Das genau meint „aus dem Glauben leben“ und dadurch im Lichtkegel Gottes sein. Lassen wir einmal mehr unseren lieben verstorbenen Papst Benedikt mit ein paar erhellenden Gedanken zu Wort kommen: Der Glaube ermöglicht ein echtes Wissen über Gott, das die ganze menschliche Person einbezieht: Es ist ein »sapere«, also ein Erkennen, das dem Leben »sapor«, Geschmack, verleiht – einen neuen Geschmack am Leben, ein freudiges Dasein auf der Welt. Der Glaube kommt in der Selbsthingabe für die anderen zum Ausdruck, in der Brüderlichkeit, die solidarisch und liebesfähig macht und die Einsamkeit, die traurig macht, überwindet.
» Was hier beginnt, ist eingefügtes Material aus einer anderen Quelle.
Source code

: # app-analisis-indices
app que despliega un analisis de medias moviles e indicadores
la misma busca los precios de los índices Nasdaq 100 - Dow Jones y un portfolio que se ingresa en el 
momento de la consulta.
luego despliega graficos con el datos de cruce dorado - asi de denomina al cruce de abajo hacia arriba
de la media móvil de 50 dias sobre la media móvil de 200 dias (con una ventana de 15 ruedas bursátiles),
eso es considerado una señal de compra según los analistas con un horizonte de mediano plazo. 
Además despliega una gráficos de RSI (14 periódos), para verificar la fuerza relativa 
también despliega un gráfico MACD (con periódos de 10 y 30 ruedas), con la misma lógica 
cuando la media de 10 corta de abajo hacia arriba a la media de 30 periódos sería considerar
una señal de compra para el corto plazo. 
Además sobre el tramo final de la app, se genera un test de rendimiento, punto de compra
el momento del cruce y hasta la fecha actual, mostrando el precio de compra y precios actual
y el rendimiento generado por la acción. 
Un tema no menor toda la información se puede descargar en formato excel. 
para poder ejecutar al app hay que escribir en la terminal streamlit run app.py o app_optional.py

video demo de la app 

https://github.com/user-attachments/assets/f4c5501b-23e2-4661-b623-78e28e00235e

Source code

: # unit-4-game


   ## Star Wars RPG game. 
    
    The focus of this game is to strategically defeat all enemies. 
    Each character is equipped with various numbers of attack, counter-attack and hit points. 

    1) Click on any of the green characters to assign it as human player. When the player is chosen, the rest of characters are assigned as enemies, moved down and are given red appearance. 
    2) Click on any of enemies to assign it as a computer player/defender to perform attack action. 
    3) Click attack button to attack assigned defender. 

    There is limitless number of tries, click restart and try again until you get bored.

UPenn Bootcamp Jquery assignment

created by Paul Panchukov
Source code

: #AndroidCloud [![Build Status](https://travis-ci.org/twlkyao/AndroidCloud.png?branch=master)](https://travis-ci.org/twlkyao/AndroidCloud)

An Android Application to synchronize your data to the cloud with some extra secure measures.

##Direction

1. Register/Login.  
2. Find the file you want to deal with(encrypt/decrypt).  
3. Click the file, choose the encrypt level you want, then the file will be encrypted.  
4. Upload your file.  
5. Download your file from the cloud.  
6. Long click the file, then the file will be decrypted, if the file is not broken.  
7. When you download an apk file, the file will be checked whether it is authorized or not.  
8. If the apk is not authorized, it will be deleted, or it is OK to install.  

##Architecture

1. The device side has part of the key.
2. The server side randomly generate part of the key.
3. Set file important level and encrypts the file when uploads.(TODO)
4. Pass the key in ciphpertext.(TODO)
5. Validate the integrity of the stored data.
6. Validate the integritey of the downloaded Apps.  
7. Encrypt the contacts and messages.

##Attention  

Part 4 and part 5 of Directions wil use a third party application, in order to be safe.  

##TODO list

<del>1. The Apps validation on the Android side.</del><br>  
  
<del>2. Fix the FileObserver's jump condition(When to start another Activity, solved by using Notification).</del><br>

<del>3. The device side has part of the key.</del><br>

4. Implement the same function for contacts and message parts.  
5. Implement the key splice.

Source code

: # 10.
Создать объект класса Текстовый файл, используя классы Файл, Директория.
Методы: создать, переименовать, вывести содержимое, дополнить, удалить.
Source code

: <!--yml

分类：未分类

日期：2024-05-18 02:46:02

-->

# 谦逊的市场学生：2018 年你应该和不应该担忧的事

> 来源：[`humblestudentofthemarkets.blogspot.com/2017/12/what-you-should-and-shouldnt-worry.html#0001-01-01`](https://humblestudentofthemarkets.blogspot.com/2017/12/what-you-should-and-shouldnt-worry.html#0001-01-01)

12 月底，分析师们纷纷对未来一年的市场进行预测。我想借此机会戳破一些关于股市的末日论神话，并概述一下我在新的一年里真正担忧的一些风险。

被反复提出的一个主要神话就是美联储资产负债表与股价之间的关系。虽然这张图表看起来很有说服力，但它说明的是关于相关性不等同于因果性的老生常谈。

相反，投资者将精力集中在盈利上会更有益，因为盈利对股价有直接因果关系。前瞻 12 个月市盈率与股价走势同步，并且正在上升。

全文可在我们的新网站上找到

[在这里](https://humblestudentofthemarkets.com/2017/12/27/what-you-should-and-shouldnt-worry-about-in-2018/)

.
Diese Erkenntnis Gottes durch den Glauben betrifft daher nicht nur den Verstand, sondern das ganze Leben. Sie ist die Erkenntnis Gottes, der die Liebe ist, durch seine eigene Liebe. Die Liebe Gottes lässt erkennen, öffnet die Augen, gestattet es, die ganze Wirklichkeit zu erkennen, über die beschränkten Sichtweisen des Individualismus und des Subjektivismus hinaus, die dem Gewissen die Orientierung nehmen. Die Erkenntnis Gottes ist daher Erfahrung des Glaubens und setzt gleichzeitig einen intellektuellen und einen moralischen Weg voraus: Zutiefst berührt von der Gegenwart des Geistes Jesu in uns überwinden wir die Horizonte unserer Egoismen und öffnen uns gegenüber den wahren Werten des Daseins.1

Das Geheimnis ist nicht irrational, sondern eine Überfülle an Sinn

Aus dem Glauben leben, heißt also, mein Leben am göttlichen Logos zu orientieren. Der Logos ist das menschgewordene Wort Gottes, es ist unsere Herr Jesus Christus. Aus dem Glauben leben, heißt also übernatürlich-vernünftig leben, nicht wider-vernünftig. In der bereits zitierten Generalaudienz fährt Benedikt XVI. fort: Die katholische Tradition hat von Anfang an den sogenannten Fideismus abgelehnt, also den Willen, auch gegen die Vernunft zu glauben. »Credo quia absurdum« (ich glaube, weil es unvernünftig ist) ist keine Formel, die den katholischen Glauben zum Ausdruck bringt. Denn Gott ist nicht etwas Unvernünftiges, sondern allenfalls Geheimnis. Das Geheimnis wiederum ist nicht irrational, sondern Überfülle an Sinn, an Bedeutung, an Wahrheit. Wenn der Vernunft das Geheimnis dunkel erscheint, dann nicht, weil es im Geheimnis kein Licht gibt, sondern weil es vielmehr zu viel davon gibt. So sehen die Augen des Menschen, wenn er sie direkt auf die Sonne richtet, um sie zu betrachten, nur Finsternis. Aber wer würde behaupten, dass die Sonne nicht leuchtet, ja sogar die Quelle des Lichts ist? Der Glaube gestattet es, die »Sonne«, Gott, zu betrachten, weil er die Annahme seiner Offenbarung in der Geschichte ist. Er empfängt sozusagen wirklich die ganze Helligkeit des Geheimnisses Gottes und erkennt sein großes Wunder: Gott ist zum Menschen gekommen, er hat sich seiner Erkenntnis dargeboten, indem er sich zur kreatürlichen Grenze seiner Vernunft herabgelassen hat.2

Wo finden wir dieses Licht? Wie kommt man zu dieser Lichtquelle? Der Herr sagt es uns: „Kehrt um! Denn das Himmelreich ist nahe.“ Ist es „nur“ nahe oder ist es da? Das Perfekt des Prädikates heißt exakt übersetzt: ist angekommen (ἤγγικεν γὰρ ἡ βασιλεία τῶν οὐρανῶν). Nun wollen wir nicht sogleich eine tendenziöse Übersetzung vermuten, aber zumindest eine unscharfe Übersetzung stellen wir fest.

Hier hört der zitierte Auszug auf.